My writings... and how I've found a new life-- not in the ashes of the old life-- but in eyes and hearts of new friends, new lovers and new places.

Thursday, December 29, 2011

Some Days are tougher than others. Some days are tougher FOR others..

Today I'm off work.  I needed to burn up some time off, or lose it.  This vacation day has been planned for several months...

So much is going on... A co-worker is in the hospital... the third or fourth time this year.  My daughter is flying back home, and my mother is having a radical bilateral mastectomy.  All today.  None of this is about me.... yet I'm feeling it.

I got up and made a huge pot of chicken noodle soup.. I'm getting ready to knit a boob for my mother.   Tit Bits Pattern The year is ending... and I'm ready for a new year...

Recently I was talking with a friend, and this year her word was patience... so she was looking for a new word.  She chose joy... because the past year was so... heavy... She was off work for 4 months due to brain surgery...

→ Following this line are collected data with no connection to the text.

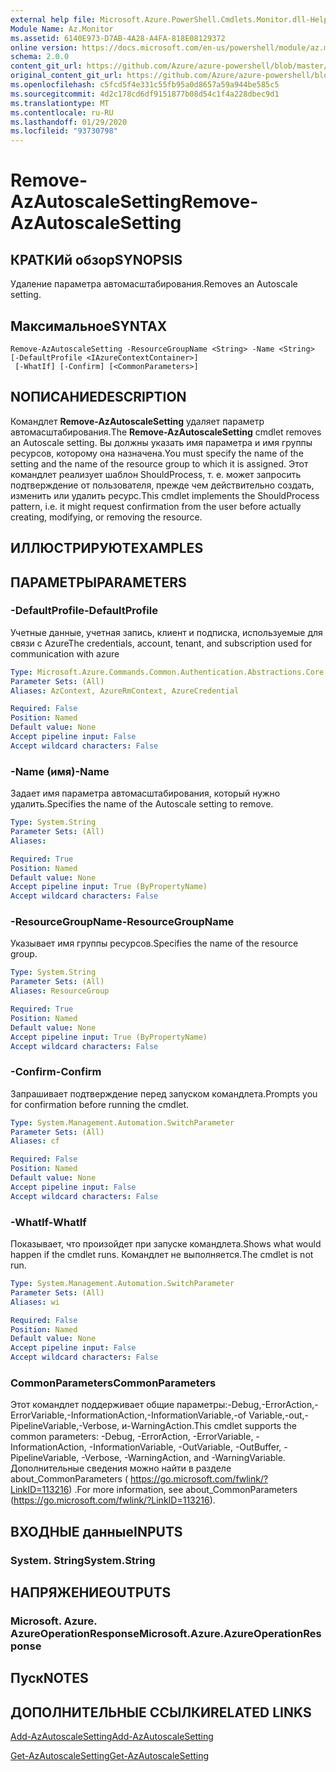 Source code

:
 ```yaml
---
external help file: Microsoft.Azure.PowerShell.Cmdlets.Monitor.dll-Help.xml
Module Name: Az.Monitor
ms.assetid: 6140E973-D7AB-4A28-A4FA-818E08129372
online version: https://docs.microsoft.com/en-us/powershell/module/az.monitor/remove-azautoscalesetting
schema: 2.0.0
content_git_url: https://github.com/Azure/azure-powershell/blob/master/src/Monitor/Monitor/help/Remove-AzAutoscaleSetting.md
original_content_git_url: https://github.com/Azure/azure-powershell/blob/master/src/Monitor/Monitor/help/Remove-AzAutoscaleSetting.md
ms.openlocfilehash: c5fcd5f4e331c55fb95a0d8657a59a944be585c5
ms.sourcegitcommit: 4d2c178cd6df9151877b08d54c1f4a228dbec9d1
ms.translationtype: MT
ms.contentlocale: ru-RU
ms.lasthandoff: 01/29/2020
ms.locfileid: "93730798"
---
```

# <span data-ttu-id="816d0-101">Remove-AzAutoscaleSetting</span><span class="sxs-lookup"><span data-stu-id="816d0-101">Remove-AzAutoscaleSetting</span></span>

## <span data-ttu-id="816d0-102">КРАТКИй обзор</span><span class="sxs-lookup"><span data-stu-id="816d0-102">SYNOPSIS</span></span>
<span data-ttu-id="816d0-103">Удаление параметра автомасштабирования.</span><span class="sxs-lookup"><span data-stu-id="816d0-103">Removes an Autoscale setting.</span></span>

## <span data-ttu-id="816d0-104">Максимальное</span><span class="sxs-lookup"><span data-stu-id="816d0-104">SYNTAX</span></span>

```
Remove-AzAutoscaleSetting -ResourceGroupName <String> -Name <String> [-DefaultProfile <IAzureContextContainer>]
 [-WhatIf] [-Confirm] [<CommonParameters>]
```

## <span data-ttu-id="816d0-105">NОПИСАНИЕ</span><span class="sxs-lookup"><span data-stu-id="816d0-105">DESCRIPTION</span></span>
<span data-ttu-id="816d0-106">Командлет **Remove-AzAutoscaleSetting** удаляет параметр автомасштабирования.</span><span class="sxs-lookup"><span data-stu-id="816d0-106">The **Remove-AzAutoscaleSetting** cmdlet removes an Autoscale setting.</span></span>
<span data-ttu-id="816d0-107">Вы должны указать имя параметра и имя группы ресурсов, которому она назначена.</span><span class="sxs-lookup"><span data-stu-id="816d0-107">You must specify the name of the setting and the name of the resource group to which it is assigned.</span></span>
<span data-ttu-id="816d0-108">Этот командлет реализует шаблон ShouldProcess, т. е. может запросить подтверждение от пользователя, прежде чем действительно создать, изменить или удалить ресурс.</span><span class="sxs-lookup"><span data-stu-id="816d0-108">This cmdlet implements the ShouldProcess pattern, i.e. it might request confirmation from the user before actually creating, modifying, or removing the resource.</span></span>

## <span data-ttu-id="816d0-109">ИЛЛЮСТРИРУЮТ</span><span class="sxs-lookup"><span data-stu-id="816d0-109">EXAMPLES</span></span>

## <span data-ttu-id="816d0-110">ПАРАМЕТРЫ</span><span class="sxs-lookup"><span data-stu-id="816d0-110">PARAMETERS</span></span>

### <span data-ttu-id="816d0-111">-DefaultProfile</span><span class="sxs-lookup"><span data-stu-id="816d0-111">-DefaultProfile</span></span>
<span data-ttu-id="816d0-112">Учетные данные, учетная запись, клиент и подписка, используемые для связи с Azure</span><span class="sxs-lookup"><span data-stu-id="816d0-112">The credentials, account, tenant, and subscription used for communication with azure</span></span>

```yaml
Type: Microsoft.Azure.Commands.Common.Authentication.Abstractions.Core.IAzureContextContainer
Parameter Sets: (All)
Aliases: AzContext, AzureRmContext, AzureCredential

Required: False
Position: Named
Default value: None
Accept pipeline input: False
Accept wildcard characters: False
```

### <span data-ttu-id="816d0-113">-Name (имя)</span><span class="sxs-lookup"><span data-stu-id="816d0-113">-Name</span></span>
<span data-ttu-id="816d0-114">Задает имя параметра автомасштабирования, который нужно удалить.</span><span class="sxs-lookup"><span data-stu-id="816d0-114">Specifies the name of the Autoscale setting to remove.</span></span>

```yaml
Type: System.String
Parameter Sets: (All)
Aliases:

Required: True
Position: Named
Default value: None
Accept pipeline input: True (ByPropertyName)
Accept wildcard characters: False
```

### <span data-ttu-id="816d0-115">-ResourceGroupName</span><span class="sxs-lookup"><span data-stu-id="816d0-115">-ResourceGroupName</span></span>
<span data-ttu-id="816d0-116">Указывает имя группы ресурсов.</span><span class="sxs-lookup"><span data-stu-id="816d0-116">Specifies the name of the resource group.</span></span>

```yaml
Type: System.String
Parameter Sets: (All)
Aliases: ResourceGroup

Required: True
Position: Named
Default value: None
Accept pipeline input: True (ByPropertyName)
Accept wildcard characters: False
```

### <span data-ttu-id="816d0-117">-Confirm</span><span class="sxs-lookup"><span data-stu-id="816d0-117">-Confirm</span></span>
<span data-ttu-id="816d0-118">Запрашивает подтверждение перед запуском командлета.</span><span class="sxs-lookup"><span data-stu-id="816d0-118">Prompts you for confirmation before running the cmdlet.</span></span>

```yaml
Type: System.Management.Automation.SwitchParameter
Parameter Sets: (All)
Aliases: cf

Required: False
Position: Named
Default value: None
Accept pipeline input: False
Accept wildcard characters: False
```

### <span data-ttu-id="816d0-119">-WhatIf</span><span class="sxs-lookup"><span data-stu-id="816d0-119">-WhatIf</span></span>
<span data-ttu-id="816d0-120">Показывает, что произойдет при запуске командлета.</span><span class="sxs-lookup"><span data-stu-id="816d0-120">Shows what would happen if the cmdlet runs.</span></span> <span data-ttu-id="816d0-121">Командлет не выполняется.</span><span class="sxs-lookup"><span data-stu-id="816d0-121">The cmdlet is not run.</span></span>

```yaml
Type: System.Management.Automation.SwitchParameter
Parameter Sets: (All)
Aliases: wi

Required: False
Position: Named
Default value: None
Accept pipeline input: False
Accept wildcard characters: False
```

### <span data-ttu-id="816d0-122">CommonParameters</span><span class="sxs-lookup"><span data-stu-id="816d0-122">CommonParameters</span></span>
<span data-ttu-id="816d0-123">Этот командлет поддерживает общие параметры:-Debug,-ErrorAction,-ErrorVariable,-InformationAction,-InformationVariable,-of Variable,-out,-PipelineVariable,-Verbose, и-WarningAction.</span><span class="sxs-lookup"><span data-stu-id="816d0-123">This cmdlet supports the common parameters: -Debug, -ErrorAction, -ErrorVariable, -InformationAction, -InformationVariable, -OutVariable, -OutBuffer, -PipelineVariable, -Verbose, -WarningAction, and -WarningVariable.</span></span> <span data-ttu-id="816d0-124">Дополнительные сведения можно найти в разделе about_CommonParameters ( https://go.microsoft.com/fwlink/?LinkID=113216) .</span><span class="sxs-lookup"><span data-stu-id="816d0-124">For more information, see about_CommonParameters (https://go.microsoft.com/fwlink/?LinkID=113216).</span></span>

## <span data-ttu-id="816d0-125">ВХОДНЫЕ данные</span><span class="sxs-lookup"><span data-stu-id="816d0-125">INPUTS</span></span>

### <span data-ttu-id="816d0-126">System. String</span><span class="sxs-lookup"><span data-stu-id="816d0-126">System.String</span></span>

## <span data-ttu-id="816d0-127">НАПРЯЖЕНИЕ</span><span class="sxs-lookup"><span data-stu-id="816d0-127">OUTPUTS</span></span>

### <span data-ttu-id="816d0-128">Microsoft. Azure. AzureOperationResponse</span><span class="sxs-lookup"><span data-stu-id="816d0-128">Microsoft.Azure.AzureOperationResponse</span></span>

## <span data-ttu-id="816d0-129">Пуск</span><span class="sxs-lookup"><span data-stu-id="816d0-129">NOTES</span></span>

## <span data-ttu-id="816d0-130">ДОПОЛНИТЕЛЬНЫЕ ССЫЛКИ</span><span class="sxs-lookup"><span data-stu-id="816d0-130">RELATED LINKS</span></span>

[<span data-ttu-id="816d0-131">Add-AzAutoscaleSetting</span><span class="sxs-lookup"><span data-stu-id="816d0-131">Add-AzAutoscaleSetting</span></span>](./Add-AzAutoscaleSetting.md)

[<span data-ttu-id="816d0-132">Get-AzAutoscaleSetting</span><span class="sxs-lookup"><span data-stu-id="816d0-132">Get-AzAutoscaleSetting</span></span>](./Get-AzAutoscaleSetting.md)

After thinking about words and what I want from 2012... My word is going to be "Strong" or "Strength."  I need to work my body, my mind and my attitude to gain strength.  This past year the word was "Love." ...of all kinds... physical, emotional... gentle and rough... It was a glorious year of emotional healing.

As I sit today, typing, I can glance across the room and see my two lovers... on other laptops.. clicking away... He glances up and smiles at me.. and I feel loved.  She's curled in a fluffy white blanket... contrasting well with her dark hair and rosy cheeks.  I love my life and am grateful for the changes in the past two years...

So the coming year will be claimed for strength.. encouraging me to get stronger.. That strength will be born from days like this... when surgery, hospitalizations, and chaos create a need for a stronger person.